I don’t want to fault the individual writers of these essays, or even pick on them too much, because we’re all allowed to have our own bisexual experiences, you know? No one is less valid than anyone else, etc and so forth. If I’m going to blame anyone, it’s gonna be the fucking editors who keep signing off on these essays, the editors who seem convinced that, well, this “I’m so sad that no one sees me as queer/I have to keep coming out again and again and again” experience is just, like, the full spectrum of what it is to be bi. Like, really? You really think there’s nothing more to it than that? How deadly dull. How disappointing.
(As I’m writing this, fully aware that I’m a cis white woman who has mostly dated men, I find myself wondering how I feel, personally, about these questions. To be honest, at forty I have ceased to give a shit whether or not people read me as queer; what matters to me is whether a woman I hit on reciprocates my affections, and if I’m hitting on her, well, she’ll know I’m into women. As for this “what a pain to have to continually come out” thing — here I would just say that there are many things about me that are not immediately legible, that I have to “come out” about again and again, and like… I am no more stressed that someone might not immediately know that I am bi than I am stressed that they might not immediately know that I am Jewish, or a dual citizen*, or a former roller derby girl, or any of the other numerous things that you cannot detect at first blush. To be immediately comprehensible from the jump? Sounds awful.
But I digress.)
The reason why I used to feel ashamed to call myself bi, the reason why I shied away from it, was because I could not fathom a bisexuality, a bi identity, that was not — forgive me for saying this — just about, like, petty whining. I go back to that headspace sometimes, when I read one of these deadly dull essays; and I find it so frustrating that this is just, like, the sum total of what so many people know about bisexuality, about biphobia. There is a rich and complex landscape of bi experience — I mean by definition bisexuality is fundamentally more diverse than any form of monosexuality, there are just so many varied and different ways of being bi — and yet we’re still getting the same monochrome photocopy of the same monochrome painting over and over and over again.

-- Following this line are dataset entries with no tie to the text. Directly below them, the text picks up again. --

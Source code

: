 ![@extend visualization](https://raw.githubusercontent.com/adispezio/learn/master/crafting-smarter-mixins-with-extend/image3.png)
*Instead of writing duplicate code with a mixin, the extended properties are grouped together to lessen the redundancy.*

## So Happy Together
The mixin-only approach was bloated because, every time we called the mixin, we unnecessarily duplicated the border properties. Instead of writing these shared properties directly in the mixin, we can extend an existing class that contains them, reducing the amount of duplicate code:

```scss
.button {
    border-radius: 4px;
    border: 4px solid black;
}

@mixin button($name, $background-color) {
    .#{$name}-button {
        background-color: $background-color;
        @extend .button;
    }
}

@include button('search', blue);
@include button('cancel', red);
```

It’s depressing, is what it is.
I write this newsletter in the hopes of injecting a little color back into the spectrum. Hopefully it works! I hope that I can inspire other bisexuals to do something similar; to push back against the idea that the tiny little slice of bi life that gets highlighted is the sum total of what we go through. You have your own story, and you should tell it. You should puncture the narrative that bisexuals (even white cis lady bisexuals) are all trodding down the same deadly dull path.
Also seriously, can we stop making it seem like having to “come out” again and again is some terrible burden? It’s called getting to know a person, Jan. It’s okay if your life story doesn't get dumped on the table all at once.
(That said if you tell someone you’re bi and they refute it or don’t believe you then they’re an asshole. That much is clear.)
* #TwoTerribleCitizenships
I try to be generous and compassionate, but as someone in the same situation as the author of said article, it still made me role my eyes just reading the subhead. I don't know, like we have a lot of privilege actually? "I will never go back in the shadows feels very #HashtagBrave.